Cutting events consist of individual runs in each class within a respective division. Each contestant is allowed 2½ minutes to show their horse to a panel of judges. A contestant is assisted by four helpers of their choice: two are designated as turnback riders who keep cattle from running off to the back of the arena, and the other two are designated as herd holders to keep the remaining cattle bunched together and prevent potential strays from escaping into the work area.

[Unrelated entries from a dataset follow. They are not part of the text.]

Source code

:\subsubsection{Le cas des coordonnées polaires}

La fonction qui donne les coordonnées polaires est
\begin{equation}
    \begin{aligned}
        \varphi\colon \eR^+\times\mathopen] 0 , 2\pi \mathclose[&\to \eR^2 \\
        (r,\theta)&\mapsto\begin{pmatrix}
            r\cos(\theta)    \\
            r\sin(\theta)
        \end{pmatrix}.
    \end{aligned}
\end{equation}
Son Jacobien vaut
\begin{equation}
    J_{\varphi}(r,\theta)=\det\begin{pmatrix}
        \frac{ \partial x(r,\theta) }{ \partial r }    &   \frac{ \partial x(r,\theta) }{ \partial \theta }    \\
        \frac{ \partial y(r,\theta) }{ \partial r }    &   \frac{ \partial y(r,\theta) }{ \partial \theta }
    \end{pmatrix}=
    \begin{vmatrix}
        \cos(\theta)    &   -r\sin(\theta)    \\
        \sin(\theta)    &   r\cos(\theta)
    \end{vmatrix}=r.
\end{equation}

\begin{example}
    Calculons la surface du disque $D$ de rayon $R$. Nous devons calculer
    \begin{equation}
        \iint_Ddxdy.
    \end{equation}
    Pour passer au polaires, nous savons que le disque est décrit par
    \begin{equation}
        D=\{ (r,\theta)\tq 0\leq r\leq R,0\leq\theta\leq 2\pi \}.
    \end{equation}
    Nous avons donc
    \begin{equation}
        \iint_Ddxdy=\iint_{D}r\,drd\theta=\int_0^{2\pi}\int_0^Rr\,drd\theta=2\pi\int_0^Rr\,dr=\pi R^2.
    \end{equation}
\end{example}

A contestant is required to make at least two cuts from the herd, one of which must be a cut from deep inside the herd; others can be peeled from the edges. Once the cut has been made and the selected animal has been driven clear of the herd, the contestant commits the horse to that cow by dropping the rein hand to the horse's neck which gives the horse its head. At that point it is almost entirely up to the horse to prevent the calf from returning to the herd. Judges will score a run on a scale from 60 to 80, with 70 being an average score.

A performance is judged on a number of factors, including the overall attitude of the horse (called "courage") as well as its eye appeal, herd work, control of the cow, degree of difficulty, time worked, and working without visible control by the rider. A rider can be disqualified for using illegal equipment, leaving the working area before the time limit is reached, and for inhumane treatment of the horse. A horse and rider team is penalized if forced off a cow, if the horse charges a cow, excessive herd holder help, and judges either add or take away points based on the horse and rider's performance throughout their run.

Variables considered in judging include:
- confidence when entering the herd with minimal disturbance;
- making a clean cut by setting up a cow in the middle of the working area;
- level of skill and the degree of difficulty involved in containing a cow as close to the center of the working area as possible, all on a loose rein without disturbing the herd;
- the horse's show of courage when handling difficult situations, such as holding a cow that pushes exceptionally hard to return to the herd;
- overall eye appeal of the work;
Penalties that subtract from a score include:
- causing noticeable disturbance to the herd upon entering or during the work;
- failure to make a deep cut;
- using the back fence to turn a cow;
- rider quitting a cow while it is facing the horse and still in motion (illegal quit or hot quit);
- horse independently quitting a cow;
- allowing a cow to get back to the herd;
- rider reining, cueing or positioning the horse during a work;

A rider can be disqualified for using illegal equipment, leaving the working area before the time limit is reached, and for inhumane treatment of the horse. A western saddle is required. A breast collar and back cinch are optional. A bridle or hackamore is required. Riders must wear western wear, including a hat, though a safety helmet may be substituted. Martingales and tiedowns are prohibited. Brushing boots and back or skid boots are recommended for the horse's leg protection during competition. Chaps are not required but are recommended.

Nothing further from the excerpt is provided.